• WHAT THIS TASK INVOLVES:
What is needed here is an exact copy of all the data.

• INPUT RECORDS:

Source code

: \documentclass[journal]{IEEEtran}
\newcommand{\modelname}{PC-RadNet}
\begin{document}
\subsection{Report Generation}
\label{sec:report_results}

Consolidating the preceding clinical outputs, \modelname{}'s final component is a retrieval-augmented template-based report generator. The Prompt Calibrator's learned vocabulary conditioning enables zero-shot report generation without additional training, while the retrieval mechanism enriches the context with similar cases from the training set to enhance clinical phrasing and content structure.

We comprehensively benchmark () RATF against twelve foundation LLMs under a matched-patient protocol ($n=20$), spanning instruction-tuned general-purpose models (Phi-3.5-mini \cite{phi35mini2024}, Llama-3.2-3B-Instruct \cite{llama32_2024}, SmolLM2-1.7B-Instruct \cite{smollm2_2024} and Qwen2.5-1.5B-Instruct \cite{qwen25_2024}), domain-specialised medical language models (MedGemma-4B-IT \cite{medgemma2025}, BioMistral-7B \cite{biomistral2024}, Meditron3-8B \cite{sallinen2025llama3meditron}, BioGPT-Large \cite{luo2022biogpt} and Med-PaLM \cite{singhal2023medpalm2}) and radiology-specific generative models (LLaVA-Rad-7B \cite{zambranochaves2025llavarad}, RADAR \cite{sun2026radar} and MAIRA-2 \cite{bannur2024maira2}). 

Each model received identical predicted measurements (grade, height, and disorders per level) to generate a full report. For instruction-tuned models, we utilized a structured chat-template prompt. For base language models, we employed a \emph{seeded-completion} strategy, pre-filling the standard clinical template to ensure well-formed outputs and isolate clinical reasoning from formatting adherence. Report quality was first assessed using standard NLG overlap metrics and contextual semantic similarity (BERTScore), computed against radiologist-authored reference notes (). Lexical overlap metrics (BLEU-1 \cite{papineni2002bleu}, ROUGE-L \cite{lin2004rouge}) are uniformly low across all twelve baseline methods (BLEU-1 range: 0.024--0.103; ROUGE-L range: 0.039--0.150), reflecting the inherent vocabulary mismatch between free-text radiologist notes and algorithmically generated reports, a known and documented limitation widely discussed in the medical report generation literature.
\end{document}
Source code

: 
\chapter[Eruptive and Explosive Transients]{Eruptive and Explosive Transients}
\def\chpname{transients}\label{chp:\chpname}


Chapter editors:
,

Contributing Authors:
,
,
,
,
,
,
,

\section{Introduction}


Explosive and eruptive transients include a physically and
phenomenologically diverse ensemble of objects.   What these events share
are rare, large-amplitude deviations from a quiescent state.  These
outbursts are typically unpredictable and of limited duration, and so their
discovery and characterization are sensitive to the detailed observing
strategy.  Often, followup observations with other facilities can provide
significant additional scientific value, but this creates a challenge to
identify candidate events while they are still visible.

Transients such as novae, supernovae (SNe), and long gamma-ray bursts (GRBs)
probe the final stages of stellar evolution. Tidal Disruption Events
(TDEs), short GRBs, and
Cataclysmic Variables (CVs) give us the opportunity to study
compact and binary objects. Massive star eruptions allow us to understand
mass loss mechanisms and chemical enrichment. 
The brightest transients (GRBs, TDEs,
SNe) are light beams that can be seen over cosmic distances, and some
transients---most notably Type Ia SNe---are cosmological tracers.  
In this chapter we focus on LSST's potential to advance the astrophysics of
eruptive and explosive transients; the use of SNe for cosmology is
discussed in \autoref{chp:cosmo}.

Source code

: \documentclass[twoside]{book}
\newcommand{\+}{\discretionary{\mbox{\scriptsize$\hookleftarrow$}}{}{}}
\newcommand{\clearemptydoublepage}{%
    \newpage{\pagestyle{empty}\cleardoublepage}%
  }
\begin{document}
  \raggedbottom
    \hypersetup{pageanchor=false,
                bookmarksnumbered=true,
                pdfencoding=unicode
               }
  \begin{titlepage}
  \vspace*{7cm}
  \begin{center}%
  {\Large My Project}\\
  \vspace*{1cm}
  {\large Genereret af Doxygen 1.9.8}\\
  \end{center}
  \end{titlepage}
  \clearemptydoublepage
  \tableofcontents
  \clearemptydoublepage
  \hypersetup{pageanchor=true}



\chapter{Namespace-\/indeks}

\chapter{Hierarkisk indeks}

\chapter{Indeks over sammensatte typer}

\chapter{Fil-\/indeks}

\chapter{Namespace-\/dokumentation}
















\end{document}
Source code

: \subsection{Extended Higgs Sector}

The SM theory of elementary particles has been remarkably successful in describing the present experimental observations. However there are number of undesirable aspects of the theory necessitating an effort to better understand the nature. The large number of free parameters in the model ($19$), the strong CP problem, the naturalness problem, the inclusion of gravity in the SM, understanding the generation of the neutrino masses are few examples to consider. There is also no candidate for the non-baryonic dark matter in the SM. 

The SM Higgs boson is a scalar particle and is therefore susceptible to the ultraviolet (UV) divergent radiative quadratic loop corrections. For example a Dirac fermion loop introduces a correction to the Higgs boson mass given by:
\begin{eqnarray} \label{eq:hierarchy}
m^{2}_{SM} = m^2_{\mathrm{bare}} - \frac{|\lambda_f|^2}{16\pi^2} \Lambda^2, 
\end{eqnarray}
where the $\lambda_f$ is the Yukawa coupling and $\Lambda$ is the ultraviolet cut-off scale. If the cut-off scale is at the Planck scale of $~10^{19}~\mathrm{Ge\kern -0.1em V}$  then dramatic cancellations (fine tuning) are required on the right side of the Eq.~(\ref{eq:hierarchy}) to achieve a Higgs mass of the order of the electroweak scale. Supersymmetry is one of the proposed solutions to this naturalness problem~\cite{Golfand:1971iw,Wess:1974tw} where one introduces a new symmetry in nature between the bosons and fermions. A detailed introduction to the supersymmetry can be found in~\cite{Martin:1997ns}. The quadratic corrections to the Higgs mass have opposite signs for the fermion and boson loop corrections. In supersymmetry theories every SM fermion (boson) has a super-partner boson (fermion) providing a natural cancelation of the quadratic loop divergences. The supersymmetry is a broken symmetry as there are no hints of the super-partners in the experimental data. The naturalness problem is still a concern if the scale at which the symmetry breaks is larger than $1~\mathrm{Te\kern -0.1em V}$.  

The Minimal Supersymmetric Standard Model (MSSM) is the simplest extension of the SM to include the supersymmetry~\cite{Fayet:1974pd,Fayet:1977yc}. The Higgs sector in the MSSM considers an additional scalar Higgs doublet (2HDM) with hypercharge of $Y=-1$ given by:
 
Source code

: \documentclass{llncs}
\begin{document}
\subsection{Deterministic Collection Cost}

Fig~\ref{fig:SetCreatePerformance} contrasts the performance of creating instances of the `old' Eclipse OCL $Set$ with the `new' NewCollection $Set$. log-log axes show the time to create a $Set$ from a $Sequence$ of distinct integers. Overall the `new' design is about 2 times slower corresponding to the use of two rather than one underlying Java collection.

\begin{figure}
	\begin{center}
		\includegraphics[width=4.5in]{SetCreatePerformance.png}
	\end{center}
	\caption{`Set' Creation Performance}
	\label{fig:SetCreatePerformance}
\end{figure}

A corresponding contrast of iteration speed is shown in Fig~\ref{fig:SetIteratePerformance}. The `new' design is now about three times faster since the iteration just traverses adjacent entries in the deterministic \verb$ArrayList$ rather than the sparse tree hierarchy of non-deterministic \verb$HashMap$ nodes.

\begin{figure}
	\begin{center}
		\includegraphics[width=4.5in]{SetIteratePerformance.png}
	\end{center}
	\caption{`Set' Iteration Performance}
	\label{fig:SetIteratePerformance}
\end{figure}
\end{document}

• SOLUTION TO THIS TASK:
Source code

: \documentclass[journal]{IEEEtran}
\newcommand{\modelname}{PC-RadNet}
\begin{document}
\subsection{Report Generation}
\label{sec:report_results}

Consolidating the preceding clinical outputs, \modelname{}'s final component is a retrieval-augmented template-based report generator. The Prompt Calibrator's learned vocabulary conditioning enables zero-shot report generation without additional training, while the retrieval mechanism enriches the context with similar cases from the training set to enhance clinical phrasing and content structure.

We comprehensively benchmark () RATF against twelve foundation LLMs under a matched-patient protocol ($n=20$), spanning instruction-tuned general-purpose models (Phi-3.5-mini \cite{phi35mini2024}, Llama-3.2-3B-Instruct \cite{llama32_2024}, SmolLM2-1.7B-Instruct \cite{smollm2_2024} and Qwen2.5-1.5B-Instruct \cite{qwen25_2024}), domain-specialised medical language models (MedGemma-4B-IT \cite{medgemma2025}, BioMistral-7B \cite{biomistral2024}, Meditron3-8B \cite{sallinen2025llama3meditron}, BioGPT-Large \cite{luo2022biogpt} and Med-PaLM \cite{singhal2023medpalm2}) and radiology-specific generative models (LLaVA-Rad-7B \cite{zambranochaves2025llavarad}, RADAR \cite{sun2026radar} and MAIRA-2 \cite{bannur2024maira2}). 

Each model received identical predicted measurements (grade, height, and disorders per level) to generate a full report. For instruction-tuned models, we utilized a structured chat-template prompt. For base language models, we employed a \emph{seeded-completion} strategy, pre-filling the standard clinical template to ensure well-formed outputs and isolate clinical reasoning from formatting adherence. Report quality was first assessed using standard NLG overlap metrics and contextual semantic similarity (BERTScore), computed against radiologist-authored reference notes (). Lexical overlap metrics (BLEU-1 \cite{papineni2002bleu}, ROUGE-L \cite{lin2004rouge}) are uniformly low across all twelve baseline methods (BLEU-1 range: 0.024--0.103; ROUGE-L range: 0.039--0.150), reflecting the inherent vocabulary mismatch between free-text radiologist notes and algorithmically generated reports, a known and documented limitation widely discussed in the medical report generation literature.
\end{document}
Source code

: 
\chapter[Eruptive and Explosive Transients]{Eruptive and Explosive Transients}
\def\chpname{transients}\label{chp:\chpname}


Chapter editors:
,

Contributing Authors:
,
,
,
,
,
,
,

\section{Introduction}


Explosive and eruptive transients include a physically and
phenomenologically diverse ensemble of objects.   What these events share
are rare, large-amplitude deviations from a quiescent state.  These
outbursts are typically unpredictable and of limited duration, and so their
discovery and characterization are sensitive to the detailed observing
strategy.  Often, followup observations with other facilities can provide
significant additional scientific value, but this creates a challenge to
identify candidate events while they are still visible.

Transients such as novae, supernovae (SNe), and long gamma-ray bursts (GRBs)
probe the final stages of stellar evolution. Tidal Disruption Events
(TDEs), short GRBs, and
Cataclysmic Variables (CVs) give us the opportunity to study
compact and binary objects. Massive star eruptions allow us to understand
mass loss mechanisms and chemical enrichment. 
The brightest transients (GRBs, TDEs,
SNe) are light beams that can be seen over cosmic distances, and some
transients---most notably Type Ia SNe---are cosmological tracers.  
In this chapter we focus on LSST's potential to advance the astrophysics of
eruptive and explosive transients; the use of SNe for cosmology is
discussed in \autoref{chp:cosmo}.

Source code

: \documentclass[twoside]{book}
\newcommand{\+}{\discretionary{\mbox{\scriptsize$\hookleftarrow$}}{}{}}
\newcommand{\clearemptydoublepage}{%
    \newpage{\pagestyle{empty}\cleardoublepage}%
  }
\begin{document}
  \raggedbottom
    \hypersetup{pageanchor=false,
                bookmarksnumbered=true,
                pdfencoding=unicode
               }
  \begin{titlepage}
  \vspace*{7cm}
  \begin{center}%
  {\Large My Project}\\
  \vspace*{1cm}
  {\large Genereret af Doxygen 1.9.8}\\
  \end{center}
  \end{titlepage}
  \clearemptydoublepage
  \tableofcontents
  \clearemptydoublepage
  \hypersetup{pageanchor=true}



\chapter{Namespace-\/indeks}

\chapter{Hierarkisk indeks}

\chapter{Indeks over sammensatte typer}

\chapter{Fil-\/indeks}

\chapter{Namespace-\/dokumentation}
















\end{document}
Source code

: \subsection{Extended Higgs Sector}

The SM theory of elementary particles has been remarkably successful in describing the present experimental observations. However there are number of undesirable aspects of the theory necessitating an effort to better understand the nature. The large number of free parameters in the model ($19$), the strong CP problem, the naturalness problem, the inclusion of gravity in the SM, understanding the generation of the neutrino masses are few examples to consider. There is also no candidate for the non-baryonic dark matter in the SM. 

The SM Higgs boson is a scalar particle and is therefore susceptible to the ultraviolet (UV) divergent radiative quadratic loop corrections. For example a Dirac fermion loop introduces a correction to the Higgs boson mass given by:
\begin{eqnarray} \label{eq:hierarchy}
m^{2}_{SM} = m^2_{\mathrm{bare}} - \frac{|\lambda_f|^2}{16\pi^2} \Lambda^2, 
\end{eqnarray}
where the $\lambda_f$ is the Yukawa coupling and $\Lambda$ is the ultraviolet cut-off scale. If the cut-off scale is at the Planck scale of $~10^{19}~\mathrm{Ge\kern -0.1em V}$  then dramatic cancellations (fine tuning) are required on the right side of the Eq.~(\ref{eq:hierarchy}) to achieve a Higgs mass of the order of the electroweak scale. Supersymmetry is one of the proposed solutions to this naturalness problem~\cite{Golfand:1971iw,Wess:1974tw} where one introduces a new symmetry in nature between the bosons and fermions. A detailed introduction to the supersymmetry can be found in~\cite{Martin:1997ns}. The quadratic corrections to the Higgs mass have opposite signs for the fermion and boson loop corrections. In supersymmetry theories every SM fermion (boson) has a super-partner boson (fermion) providing a natural cancelation of the quadratic loop divergences. The supersymmetry is a broken symmetry as there are no hints of the super-partners in the experimental data. The naturalness problem is still a concern if the scale at which the symmetry breaks is larger than $1~\mathrm{Te\kern -0.1em V}$.  

The Minimal Supersymmetric Standard Model (MSSM) is the simplest extension of the SM to include the supersymmetry~\cite{Fayet:1974pd,Fayet:1977yc}. The Higgs sector in the MSSM considers an additional scalar Higgs doublet (2HDM) with hypercharge of $Y=-1$ given by:
 
Source code

: \documentclass{llncs}
\begin{document}
\subsection{Deterministic Collection Cost}

Fig~\ref{fig:SetCreatePerformance} contrasts the performance of creating instances of the `old' Eclipse OCL $Set$ with the `new' NewCollection $Set$. log-log axes show the time to create a $Set$ from a $Sequence$ of distinct integers. Overall the `new' design is about 2 times slower corresponding to the use of two rather than one underlying Java collection.

\begin{figure}
	\begin{center}
		\includegraphics[width=4.5in]{SetCreatePerformance.png}
	\end{center}
	\caption{`Set' Creation Performance}
	\label{fig:SetCreatePerformance}
\end{figure}

A corresponding contrast of iteration speed is shown in Fig~\ref{fig:SetIteratePerformance}. The `new' design is now about three times faster since the iteration just traverses adjacent entries in the deterministic \verb$ArrayList$ rather than the sparse tree hierarchy of non-deterministic \verb$HashMap$ nodes.

\begin{figure}
	\begin{center}
		\includegraphics[width=4.5in]{SetIteratePerformance.png}
	\end{center}
	\caption{`Set' Iteration Performance}
	\label{fig:SetIteratePerformance}
\end{figure}
\end{document}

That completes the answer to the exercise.